**Your assignment**
Each line in the listing below that holds "feature" should be counted; reply with that number only.
Exercise material Start Marker
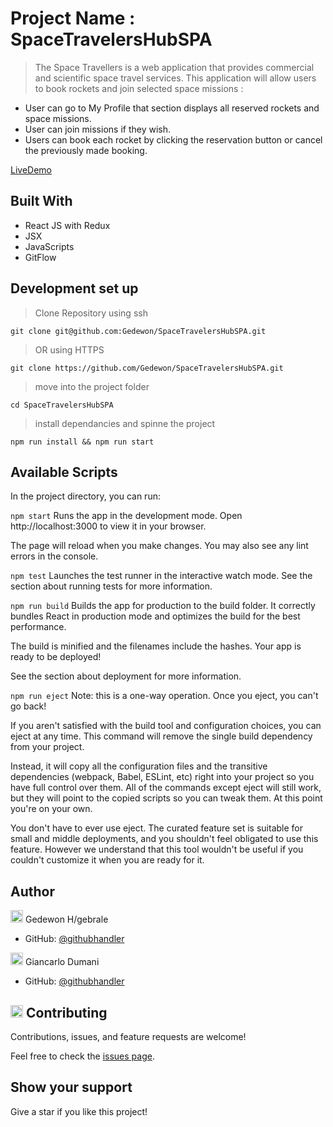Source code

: # Project Name : SpaceTravelersHubSPA
>The Space Travellers is a web application that provides commercial and scientific space travel services. This application will allow users to book rockets and join selected space missions :

- User can go to My Profile that section displays all reserved rockets and space missions.
- User can join missions if they wish.
- Users can book each rocket by clicking the reservation button or cancel the previously made booking.

[LiveDemo](https://asdf.com)

## Built With

- React JS with Redux
- JSX
- JavaScripts
- GitFlow

## Development set up

> Clone Repository using ssh

```git clone git@github.com:Gedewon/SpaceTravelersHubSPA.git```

> OR using HTTPS

```git clone https://github.com/Gedewon/SpaceTravelersHubSPA.git```

> move into the project folder 

```cd SpaceTravelersHubSPA```
> install dependancies and spinne the project 

``` npm run install && npm run start ```

## Available Scripts

In the project directory, you can run:

```npm start```
Runs the app in the development mode.
Open http://localhost:3000 to view it in your browser.

The page will reload when you make changes.
You may also see any lint errors in the console.

```npm test```
Launches the test runner in the interactive watch mode.
See the section about running tests for more information.

```npm run build```
Builds the app for production to the build folder.
It correctly bundles React in production mode and optimizes the build for the best performance.

The build is minified and the filenames include the hashes.
Your app is ready to be deployed!

See the section about deployment for more information.

```npm run eject```
Note: this is a one-way operation. Once you eject, you can't go back!

If you aren't satisfied with the build tool and configuration choices, you can eject at any time. This command will remove the single build dependency from your project.

Instead, it will copy all the configuration files and the transitive dependencies (webpack, Babel, ESLint, etc) right into your project so you have full control over them. All of the commands except eject will still work, but they will point to the copied scripts so you can tweak them. At this point you're on your own.

You don't have to ever use eject. The curated feature set is suitable for small and middle deployments, and you shouldn't feel obligated to use this feature. However we understand that this tool wouldn't be useful if you couldn't customize it when you are ready for it.

## Author
<img width="20px" height="20px" src="https://user-images.githubusercontent.com/56429354/175719528-ce7705ad-2908-459f-8884-36feb50a7d61.png" /> Gedewon H/gebrale 
- GitHub: [@githubhandler](https://github.com/Gedewon)

<img width="20px" height="20px" src="https://user-images.githubusercontent.com/56429354/175719528-ce7705ad-2908-459f-8884-36feb50a7d61.png" /> Giancarlo Dumani
- GitHub: [@githubhandler](https://github.com/gdumani)

## <img width="20px" height="20px" src="https://user-images.githubusercontent.com/56429354/175719941-e337d474-7804-440a-8282-9fb53f5c2981.png" /> Contributing

Contributions, issues, and feature requests are welcome!

Feel free to check the [issues page](https://github.com/Gedewon/SpaceTravelersHubSPA/issues).

## Show your support
Give a star if you like this project!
Exercise material End Marker
**Response to the task**
2